---- Input for this task
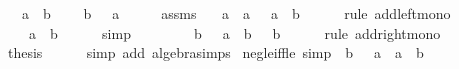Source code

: \begin{isabellebody}
\ \ \ {\isachardoublequoteopen}a\ {\isasymle}\ b{\isachardoublequoteclose}\isanewline
\ \ \ {\isachardoublequoteopen}{\isacharminus}{\kern0pt}\ b\ {\isasymle}\ {\isacharminus}{\kern0pt}\ a{\isachardoublequoteclose}\isanewline
%
\isadelimproof
%
\endisadelimproof
%
\isatagproof
{}\isamarkupfalse%
\ {\isacharminus}{\kern0pt}\isanewline
\ \ \isamarkupfalse%
\ assms\ \isamarkupfalse%
\ {\isachardoublequoteopen}{\isacharminus}{\kern0pt}\ a\ {\isacharplus}{\kern0pt}\ a\ {\isasymle}\ {\isacharminus}{\kern0pt}\ a\ {\isacharplus}{\kern0pt}\ b{\isachardoublequoteclose}\isanewline
\ \ \ \ \isamarkupfalse%
\ {\isacharparenleft}{\kern0pt}rule\ add{\isacharunderscore}{\kern0pt}left{\isacharunderscore}{\kern0pt}mono{\isacharparenright}{\kern0pt}\isanewline
\ \ \isamarkupfalse%
\ \isamarkupfalse%
\ {\isachardoublequoteopen}{}\ {\isasymle}\ {\isacharminus}{\kern0pt}\ a\ {\isacharplus}{\kern0pt}\ b{\isachardoublequoteclose}\isanewline
\ \ \ \ \isamarkupfalse%
\ simp\isanewline
\ \ \isamarkupfalse%
\ \isamarkupfalse%
\ {\isachardoublequoteopen}{}\ {\isacharplus}{\kern0pt}\ {\isacharparenleft}{\kern0pt}{\isacharminus}{\kern0pt}\ b{\isacharparenright}{\kern0pt}\ {\isasymle}\ {\isacharparenleft}{\kern0pt}{\isacharminus}{\kern0pt}\ a\ {\isacharplus}{\kern0pt}\ b{\isacharparenright}{\kern0pt}\ {\isacharplus}{\kern0pt}\ {\isacharparenleft}{\kern0pt}{\isacharminus}{\kern0pt}\ b{\isacharparenright}{\kern0pt}{\isachardoublequoteclose}\isanewline
\ \ \ \ \isamarkupfalse%
\ {\isacharparenleft}{\kern0pt}rule\ add{\isacharunderscore}{\kern0pt}right{\isacharunderscore}{\kern0pt}mono{\isacharparenright}{\kern0pt}\isanewline
\ \ \isamarkupfalse%
\ \isamarkupfalse%
\ {\isacharquery}{\kern0pt}thesis\isanewline
\ \ \ \ \isamarkupfalse%
\ {\isacharparenleft}{\kern0pt}simp\ add{\isacharcolon}{\kern0pt}\ algebra{\isacharunderscore}{\kern0pt}simps{\isacharparenright}{\kern0pt}\isanewline
{}\isamarkupfalse%
%
\endisatagproof
{\isafoldproof}%
%
\isadelimproof
\isanewline
%
\endisadelimproof
\isanewline
{}\isamarkupfalse%
\ neg{\isacharunderscore}{\kern0pt}le{\isacharunderscore}{\kern0pt}iff{\isacharunderscore}{\kern0pt}le\ {\isacharbrackleft}{\kern0pt}simp{\isacharbrackright}{\kern0pt}{\isacharcolon}{\kern0pt}\ {\isachardoublequoteopen}{\isacharminus}{\kern0pt}\ b\ {\isasymle}\ {\isacharminus}{\kern0pt}\ a\ {\isasymlongleftrightarrow}\ a\ {\isasymle}\ b{\isachardoublequoteclose}\isanewline

\end{isabellebody}
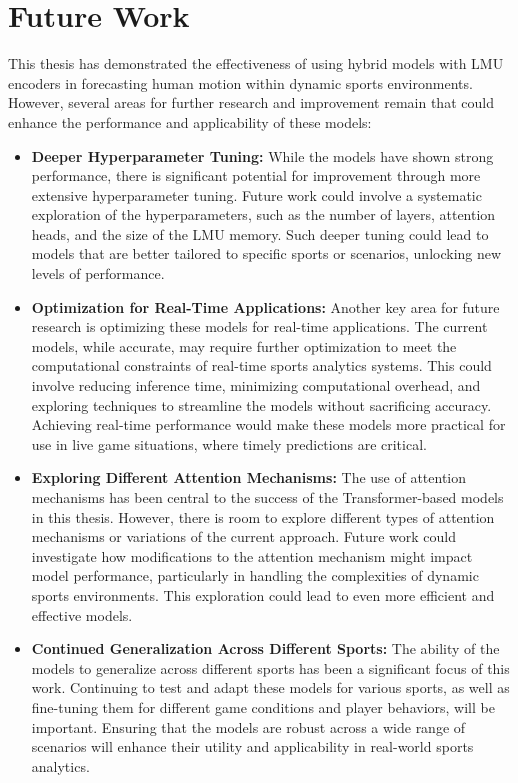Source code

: \chapter{Future Work}
\label{chapt:outlook}
This thesis has demonstrated the effectiveness of using hybrid models with LMU encoders in forecasting human motion within dynamic sports environments. However, several areas for further research and improvement remain that could enhance the performance and applicability of these models:

\begin{itemize}
    \item \textbf{Deeper Hyperparameter Tuning:} While the models have shown strong performance, there is significant potential for improvement through more extensive hyperparameter tuning. Future work could involve a systematic exploration of the hyperparameters, such as the number of layers, attention heads, and the size of the LMU memory. Such deeper tuning could lead to models that are better tailored to specific sports or scenarios, unlocking new levels of performance.

    \item \textbf{Optimization for Real-Time Applications:} Another key area for future research is optimizing these models for real-time applications. The current models, while accurate, may require further optimization to meet the computational constraints of real-time sports analytics systems. This could involve reducing inference time, minimizing computational overhead, and exploring techniques to streamline the models without sacrificing accuracy. Achieving real-time performance would make these models more practical for use in live game situations, where timely predictions are critical.

    \item \textbf{Exploring Different Attention Mechanisms:} The use of attention mechanisms has been central to the success of the Transformer-based models in this thesis. However, there is room to explore different types of attention mechanisms or variations of the current approach. Future work could investigate how modifications to the attention mechanism might impact model performance, particularly in handling the complexities of dynamic sports environments. This exploration could lead to even more efficient and effective models.

    \item \textbf{Continued Generalization Across Different Sports:} The ability of the models to generalize across different sports has been a significant focus of this work. Continuing to test and adapt these models for various sports, as well as fine-tuning them for different game conditions and player behaviors, will be important. Ensuring that the models are robust across a wide range of scenarios will enhance their utility and applicability in real-world sports analytics.


\end{itemize}
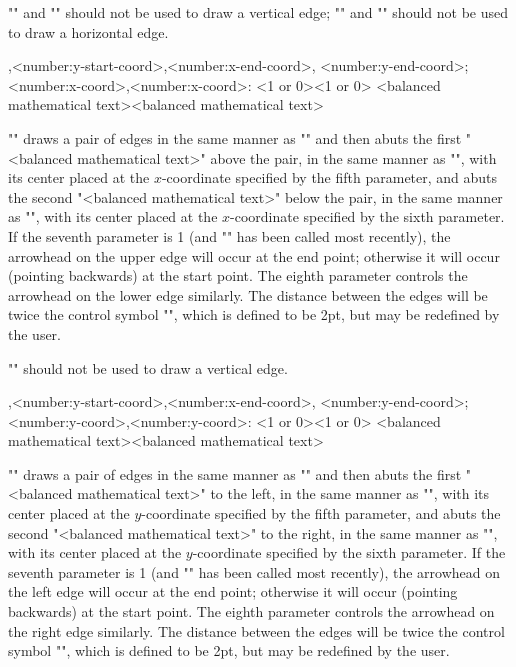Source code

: \documentclass[11pt]{article}
\begin{document}
"\ctetg" and "\ctebg" should not be used to draw a vertical edge; "\ctelg" and
"\cterg" should not be used to draw a horizontal edge.
\begin{myverb}
    ,<number:y-start-coord>,<number:x-end-coord>,
        <number:y-end-coord>;<number:x-coord>,<number:x-coord>:
        {<1 or 0>}{<1 or 0>}
        {<balanced mathematical text>}{<balanced mathematical text>}
\end{myverb}
"\ctetbg" draws a pair of edges in the same manner as "\cten" and then abuts
the first "<balanced mathematical text>" above the pair, in the same manner
as "\ctetg", with its center placed at the $x$-coordinate specified by the
fifth parameter, and abuts the second "<balanced mathematical text>" below
the pair, in the same manner as "\ctebg", with its center placed at the
$x$-coordinate specified by the sixth parameter.  If the seventh parameter
is 1 (and "\cthead" has been called most recently), the arrowhead on the upper
edge will occur at the end point; otherwise it will occur (pointing
backwards) at the start point.  The eighth parameter controls the arrowhead
on the lower edge similarly.  The distance between the edges will be twice
the control symbol "\ctdoubleedgedisp", which is defined to be 2pt, but may
be redefined by the user.

"\ctetbg" should not be used to draw a vertical edge.
\begin{myverb}
    ,<number:y-start-coord>,<number:x-end-coord>,
        <number:y-end-coord>;<number:y-coord>,<number:y-coord>:
        {<1 or 0>}{<1 or 0>}
        {<balanced mathematical text>}{<balanced mathematical text>}
\end{myverb}
"\ctelrg" draws a pair of edges in the same manner as "\cten" and then abuts
the first "<balanced mathematical text>" to the left, in the same manner
as "\ctetg", with its center placed at the $y$-coordinate specified by the
fifth parameter, and abuts the second "<balanced mathematical text>" to
the right, in the same manner as "\ctebg", with its center placed at the
$y$-coordinate specified by the sixth parameter.  If the seventh parameter
is 1 (and "\cthead" has been called most recently), the arrowhead on the left
edge will occur at the end point; otherwise it will occur (pointing
backwards) at the start point.  The eighth parameter controls the arrowhead
on the right edge similarly.  The distance between the edges will be twice
the control symbol "\ctdoubleedgedisp", which is defined to be 2pt, but may
be redefined by the user.
\end{document}
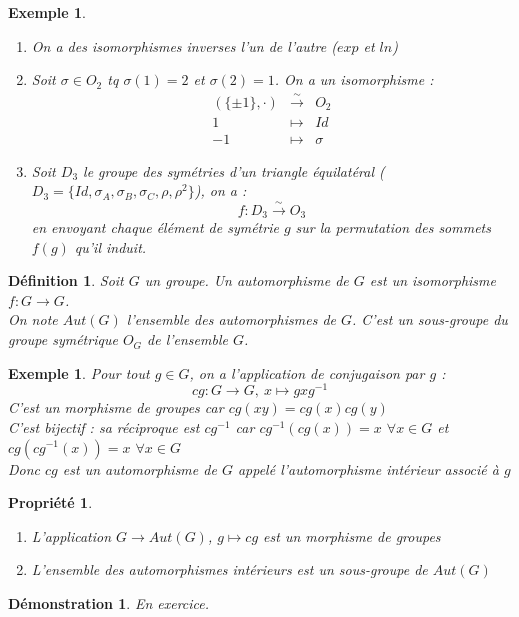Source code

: \documentclass[a4paper, oneside]{report}
\theoremstyle{break}
\newtheorem{defi}[thm]{Définition}
\newtheorem{propr}[thm]{Propriété}
\newtheorem{exem}[thm]{Exemple}
\newtheorem*{demo}{Démonstration}
\newcommand{\mdg}{morphisme de groupes }
\newcommand{\auts}{automorphismes }
\newcommand{\fong}{\overset{\sim}{\rightarrow}}
\begin{document}
\begin{exem}
	\begin{enumerate}
		\item On a des isomorphismes inverses l'un de l'autre ($exp$ et $ln$)
		\item Soit $\sigma \in O_2$ tq $\sigma(1)=2$ et $\sigma(2)=1$. On a un isomorphisme :
		$$\begin{array}{lll}
		(\{\pm 1\}, \cdot)&\fong & O_2\\
		1&\mapsto &Id\\
		-1&\mapsto&\sigma
		\end{array}$$
		
		\item Soit $D_3$ le groupe des symétries d'un triangle équilatéral ($D_3=\{Id, \sigma_A, \sigma_B, \sigma_C, \rho, \rho^2\}$), on a : 
		$$f:D_3 \fong O_3$$
		en envoyant chaque élément de symétrie $g$ sur la permutation des sommets $f(g)$ qu'il induit.
	\end{enumerate}
\end{exem}

\begin{defi}
	Soit $G$ un groupe. Un automorphisme de $G$ est un isomorphisme $f:G\rightarrow G$.\\
	On note $Aut(G)$ l'ensemble des automorphismes de $G$. C'est un sous-groupe du groupe symétrique $O_G$ de l'ensemble $G$.
\end{defi}

\begin{exem}
	Pour tout $g\in G$, on a l'application de conjugaison par $g$ :
	$$cg : G \rightarrow G,~x\mapsto gxg^{-1}$$
	C'est un \mdg  car $cg(xy)=cg(x)cg(y)$\\
	C'est bijectif : sa réciproque est $cg^{-1}$ car $cg^{-1}(cg(x))=x$ $\forall x\in G$ et $cg(cg^{-1}(x)) = x$ $ \forall x\in G$\\
	Donc $cg$ est un automorphisme de $G$ appelé l'automorphisme intérieur associé à $g$
\end{exem}

\begin{propr}
	\begin{enumerate}
		\item L'application $G\rightarrow Aut(G)$, $g\mapsto cg$ est un \mdg
		\item L'ensemble des \auts intérieurs est un sous-groupe de $Aut(G)$
	\end{enumerate}
\end{propr}

\begin{demo}
	En exercice.
\end{demo}
\end{document}
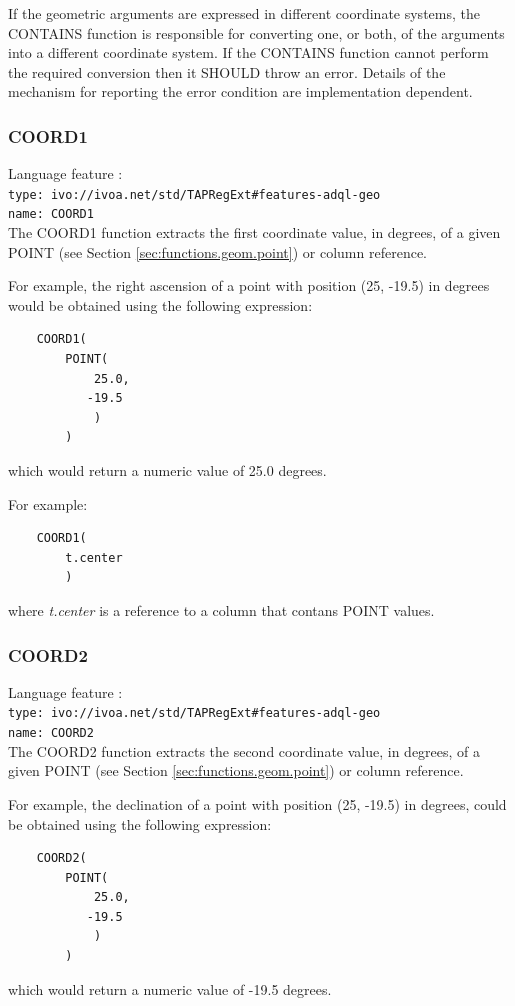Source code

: \documentclass[11pt,a4paper]{ivoa}
\newcommand{\SectionSee}[1]{(see Section \ref{#1})\xspace}
\begin{document}
If the geometric arguments are expressed in different coordinate systems,
the CONTAINS function is responsible for converting one, or both, of the
arguments into a different coordinate system.
If the CONTAINS function cannot perform the required conversion then
it SHOULD throw an error.
Details of the mechanism for reporting the error condition are
implementation dependent.

\subsubsection{COORD1}
\label{sec:functions.geom.coord1}
{\footnotesize Language feature :}\\
{\footnotesize \verb|type: ivo://ivoa.net/std/TAPRegExt#features-adql-geo|}\\
{\footnotesize \verb|name: COORD1|}\\

The COORD1 function extracts the first coordinate value, in degrees, of a given
POINT \SectionSee{sec:functions.geom.point} or column reference.

For example, the right ascension of a point with position (25, -19.5) in
degrees would be obtained using the following expression:
\begin{verbatim}
    COORD1(
        POINT(
            25.0,
           -19.5
            )
        )
\end{verbatim}
\noindent
which would return a numeric value of 25.0 degrees.

For example:
\begin{verbatim}
    COORD1(
        t.center
        )
\end{verbatim}
\noindent
where \textit{t.center} is a reference to a column that contans POINT values.

\subsubsection{COORD2}
\label{sec:functions.geom.coord2}
{\footnotesize Language feature :}\\
{\footnotesize \verb|type: ivo://ivoa.net/std/TAPRegExt#features-adql-geo|}\\
{\footnotesize \verb|name: COORD2|}\\

The COORD2 function extracts the second coordinate value, in degrees, of a given
POINT \SectionSee{sec:functions.geom.point} or column reference.

For example, the declination of a point with position (25, -19.5) in degrees,
could be obtained using the following expression:
\begin{verbatim}
    COORD2(
        POINT(
            25.0,
           -19.5
            )
        )
\end{verbatim}
\noindent
which would return a numeric value of -19.5 degrees.
\end{document}
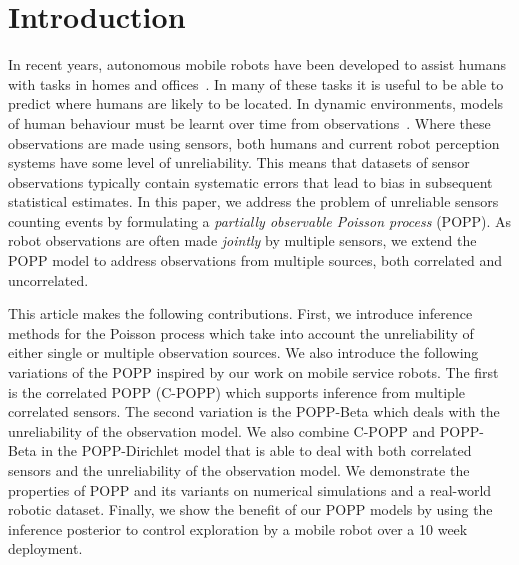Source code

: 

\section{Introduction}
\label{sec:introduction}

In recent years, autonomous mobile robots have been developed to assist humans with tasks in homes and offices~\cite{hawes2016strands}. In many of these tasks it is useful to be able to predict where humans are likely to be located. In dynamic environments, models of human behaviour must be learnt over time from observations~\cite{coppola2016learning, duckworth2016}. Where these observations are made using sensors, both humans and current robot perception systems have some level of unreliability. This means that datasets of sensor observations typically contain systematic errors that lead to bias in subsequent statistical estimates. In this paper, we address the problem of unreliable sensors counting events by formulating a \textit{partially observable Poisson process} (POPP). As robot observations are often made \emph{jointly} by multiple sensors, we extend the POPP model to address observations from multiple sources, both correlated and uncorrelated.

This article makes the following contributions. First, we introduce inference methods for the Poisson process which take into account the unreliability of either single or multiple observation sources. We also introduce the following variations of the POPP inspired by our work on mobile service robots. The first is the correlated POPP (C-POPP) which supports inference from multiple correlated sensors. The second variation is the POPP-Beta which deals with the unreliability of the observation model. We also combine C-POPP and POPP-Beta in the POPP-Dirichlet model that is able to deal with both correlated sensors and the unreliability of the observation model. We demonstrate the properties of POPP and its variants on numerical simulations and a real-world robotic dataset.
% 
Finally, we show the benefit of our POPP models by using the inference posterior to control exploration by a mobile robot over a 10 week deployment.
% 

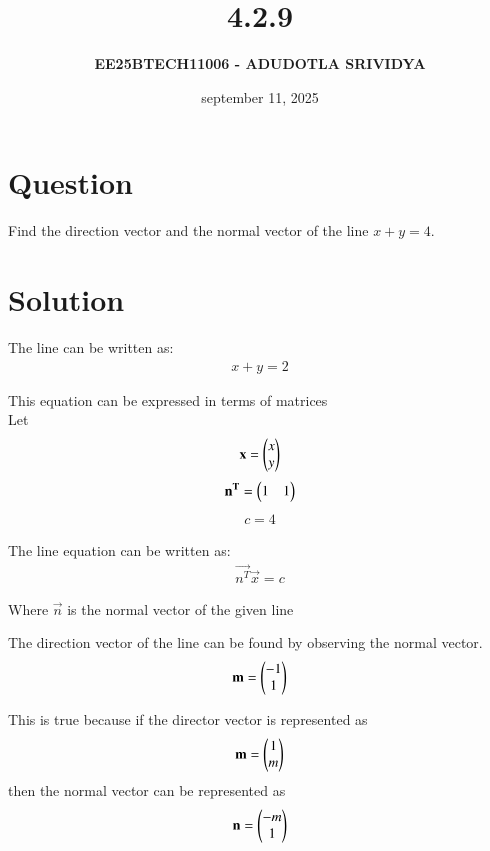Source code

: \documentclass[journal]{IEEEtran}
\title{\textbf{4.2.9}}
\author{\textbf{EE25BTECH11006 - ADUDOTLA SRIVIDYA}}
\date{september 11, 2025}
\begin{document}
\maketitle

\section*{\textbf{Question}}
Find the direction vector and the normal vector of the line $x + y = 4$.

\section*{\textbf{Solution}}

The line can be written as: 
\begin{align}
x + y = 2
\end{align}

This equation can be expressed in terms of matrices\\
Let
\begin{align}
\mathbf{x} = \begin{pmatrix}x \\ y\end{pmatrix}
\end{align}
\begin{align}
\mathbf{n^T} = \begin{pmatrix}1 & 1\end{pmatrix}
\end{align}
\begin{align}
c = 4
\end{align}

The line equation can be written as:
\begin{align}
\vec{n^T}  \vec{x} = c
\end{align}

Where $\vec{n}$ is the normal vector of the given line

The direction vector of the line can be found by observing the normal vector.
\begin{align}
\mathbf{m} = \begin{pmatrix}-1 \\ 1\end{pmatrix}
\end{align}



This is true because if the director vector is represented as 
\begin{align}
\mathbf{m}  = \begin{pmatrix}1 \\ m\end{pmatrix}    
\end{align}
then the normal vector can be represented as 
\begin{align}
\mathbf{n} = \begin{pmatrix}-m \\ 1\end{pmatrix}
\end{align}
\end{document}
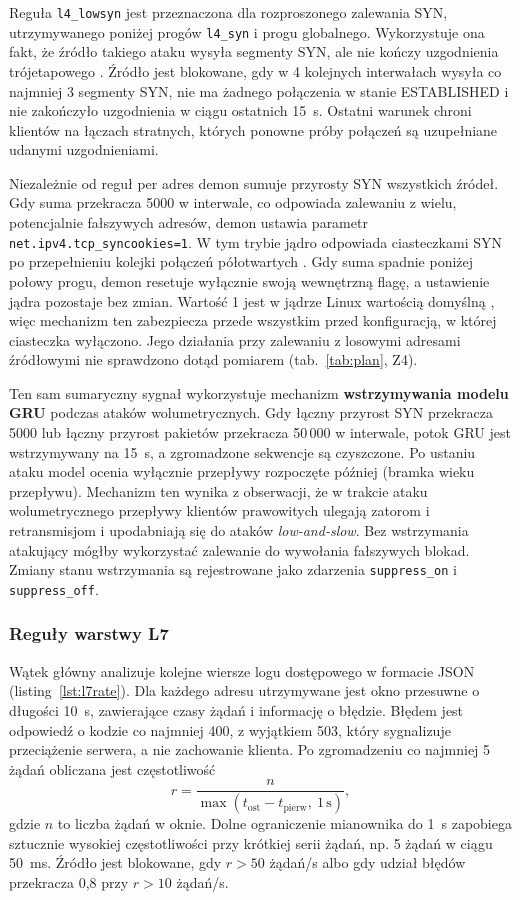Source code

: \documentclass[a4paper,12pt]{article}
\begin{document}
Reguła \texttt{l4\_lowsyn} jest przeznaczona dla rozproszonego zalewania SYN, utrzymywanego poniżej progów \texttt{l4\_syn} i progu globalnego. Wykorzystuje ona fakt, że źródło takiego ataku wysyła segmenty SYN, ale nie kończy uzgodnienia trójetapowego \cite{rfc9293}. Źródło jest blokowane, gdy w 4 kolejnych interwałach wysyła co najmniej 3 segmenty SYN, nie ma żadnego połączenia w stanie ESTABLISHED i nie zakończyło uzgodnienia w ciągu ostatnich 15~s. Ostatni warunek chroni klientów na łączach stratnych, których ponowne próby połączeń są uzupełniane udanymi uzgodnieniami.

Niezależnie od reguł per adres demon sumuje przyrosty SYN wszystkich źródeł. Gdy suma przekracza 5000 w interwale, co odpowiada zalewaniu z wielu, potencjalnie fałszywych adresów, demon ustawia parametr \texttt{net.ipv4.tcp\_syncookies=1}. W tym trybie jądro odpowiada ciasteczkami SYN po przepełnieniu kolejki połączeń półotwartych \cite{rfc4987, linux_syncookies, kernel_ipsysctl}. Gdy suma spadnie poniżej połowy progu, demon resetuje wyłącznie swoją wewnętrzną flagę, a ustawienie jądra pozostaje bez zmian. Wartość 1 jest w jądrze Linux wartością domyślną \cite{kernel_ipsysctl}, więc mechanizm ten zabezpiecza przede wszystkim przed konfiguracją, w której ciasteczka wyłączono. Jego działania przy zalewaniu z losowymi adresami źródłowymi nie sprawdzono dotąd pomiarem (tab.~\ref{tab:plan}, Z4).

Ten sam sumaryczny sygnał wykorzystuje mechanizm \textbf{wstrzymywania modelu GRU} podczas ataków wolumetrycznych. Gdy łączny przyrost SYN przekracza 5000 lub łączny przyrost pakietów przekracza 50\,000 w interwale, potok GRU jest wstrzymywany na 15~s, a zgromadzone sekwencje są czyszczone. Po ustaniu ataku model ocenia wyłącznie przepływy rozpoczęte później (bramka wieku przepływu). Mechanizm ten wynika z obserwacji, że w trakcie ataku wolumetrycznego przepływy klientów prawowitych ulegają zatorom i retransmisjom i upodabniają się do ataków \textit{low-and-slow}. Bez wstrzymania atakujący mógłby wykorzystać zalewanie do wywołania fałszywych blokad. Zmiany stanu wstrzymania są rejestrowane jako zdarzenia \texttt{suppress\_on} i \texttt{suppress\_off}.

\subsubsection{Reguły warstwy L7}\label{sec:impl_l7}
Wątek główny analizuje kolejne wiersze logu dostępowego w formacie JSON (listing~\ref{lst:l7rate}). Dla każdego adresu utrzymywane jest okno przesuwne o długości 10~s, zawierające czasy żądań i informację o błędzie. Błędem jest odpowiedź o kodzie co najmniej 400, z wyjątkiem 503, który sygnalizuje przeciążenie serwera, a nie zachowanie klienta. Po zgromadzeniu co najmniej 5 żądań obliczana jest częstotliwość
\begin{equation}
r = \frac{n}{\max(t_{\mathrm{ost}} - t_{\mathrm{pierw}},\ 1\,\mathrm{s})},
\end{equation}
gdzie $n$ to liczba żądań w oknie. Dolne ograniczenie mianownika do 1~s zapobiega sztucznie wysokiej częstotliwości przy krótkiej serii żądań, np. 5 żądań w ciągu 50~ms. Źródło jest blokowane, gdy $r > 50$ żądań/s albo gdy udział błędów przekracza 0,8 przy $r > 10$ żądań/s.
\end{document}
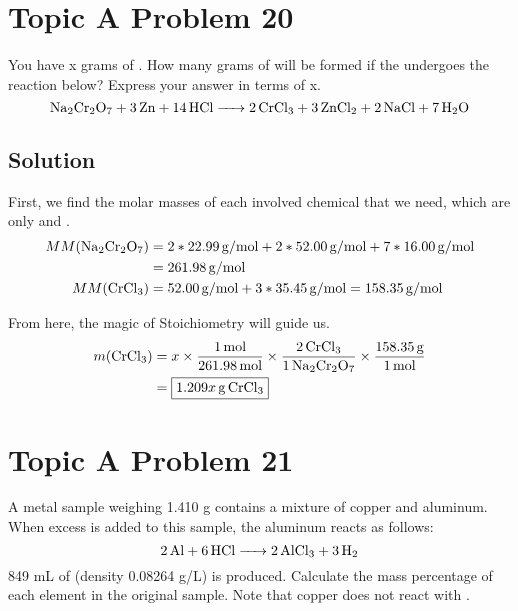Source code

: \documentclass[10pt]{article}
\begin{document}
    \pagebreak
    \section{Topic A Problem 20}
        You have x grams of . 
        How many grams of  will be formed if the  undergoes the reaction below? 
        Express your answer in terms of x.
        \begin{equation}
            \ce{Na2Cr2O7 + 3 Zn + 14 HCl -> 2 CrCl3 + 3 ZnCl2 + 2 NaCl + 7 H2O}
        \end{equation}

        \subsection{Solution}
            First, we find the molar masses of each involved chemical that we need, which are only  and .
            \begin{align}
                MM(\ce{Na2Cr2O7})   &=  2 * 22.99\,\unit{\gram/\mole} + 2 * 52.00\,\unit{\gram/\mole} + 7 * 16.00\,\unit{\gram/\mole}\\
                    &=  261.98\,\unit{\gram/\mole}\\
                MM(\ce{CrCl3})  &=  52.00\,\unit{\gram/\mole} + 3 * 35.45\,\unit{\gram/\mole}
                    =   158.35\,\unit{\gram/\mole}
            \end{align}

            From here, the magic of Stoichiometry will guide us.
            \begin{align}
                m(\ce{CrCl3})   &=  x   \times  \frac{1\,\unit{\mole}}{261.98\,\unit{\mole}}
                                        \times  \frac{2\,\ce{CrCl3}}{1\,\ce{Na2Cr2O7}}
                                        \times  \frac{158.35\,\unit{\gram}}{1\,\unit{\mole}}\\
                    &=  \boxed{1.209x\,\unit{\gram}\,\ce{CrCl3}}
            \end{align}

    \pagebreak
    \section{Topic A Problem 21}
        A metal sample weighing 1.410 g contains a mixture of copper and aluminum. 
        When excess  is added to this sample, the aluminum reacts as follows:
        \begin{equation}
            \ce{2 Al + 6 HCl -> 2 AlCl3 + 3 H2}
        \end{equation}
        849 mL of  (density 0.08264 g/L) is produced. 
        Calculate the mass percentage of each element in the original sample. 
        Note that copper does not react with .
\end{document}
--------
[Problem requirements] Using the listing above, repeat word for word each line from the one with "This article makes" down to the one with "the given line", both included. Omit all pictures.

[Response]
This article makes the following contributions. First, we introduce inference methods for the Poisson process which take into account the unreliability of either single or multiple observation sources. We also introduce the following variations of the POPP inspired by our work on mobile service robots. The first is the correlated POPP (C-POPP) which supports inference from multiple correlated sensors. The second variation is the POPP-Beta which deals with the unreliability of the observation model. We also combine C-POPP and POPP-Beta in the POPP-Dirichlet model that is able to deal with both correlated sensors and the unreliability of the observation model. We demonstrate the properties of POPP and its variants on numerical simulations and a real-world robotic dataset.
% 
Finally, we show the benefit of our POPP models by using the inference posterior to control exploration by a mobile robot over a 10 week deployment.
% 

Source code

: \documentclass[journal]{IEEEtran}
\title{\textbf{4.2.9}}
\author{\textbf{EE25BTECH11006 - ADUDOTLA SRIVIDYA}}
\date{september 11, 2025}
\begin{document}
\maketitle

\section*{\textbf{Question}}
Find the direction vector and the normal vector of the line $x + y = 4$.

\section*{\textbf{Solution}}

The line can be written as: 
\begin{align}
x + y = 2
\end{align}

This equation can be expressed in terms of matrices\\
Let
\begin{align}
\mathbf{x} = \begin{pmatrix}x \\ y\end{pmatrix}
\end{align}
\begin{align}
\mathbf{n^T} = \begin{pmatrix}1 & 1\end{pmatrix}
\end{align}
\begin{align}
c = 4
\end{align}

The line equation can be written as:
\begin{align}
\vec{n^T}  \vec{x} = c
\end{align}

Where $\vec{n}$ is the normal vector of the given line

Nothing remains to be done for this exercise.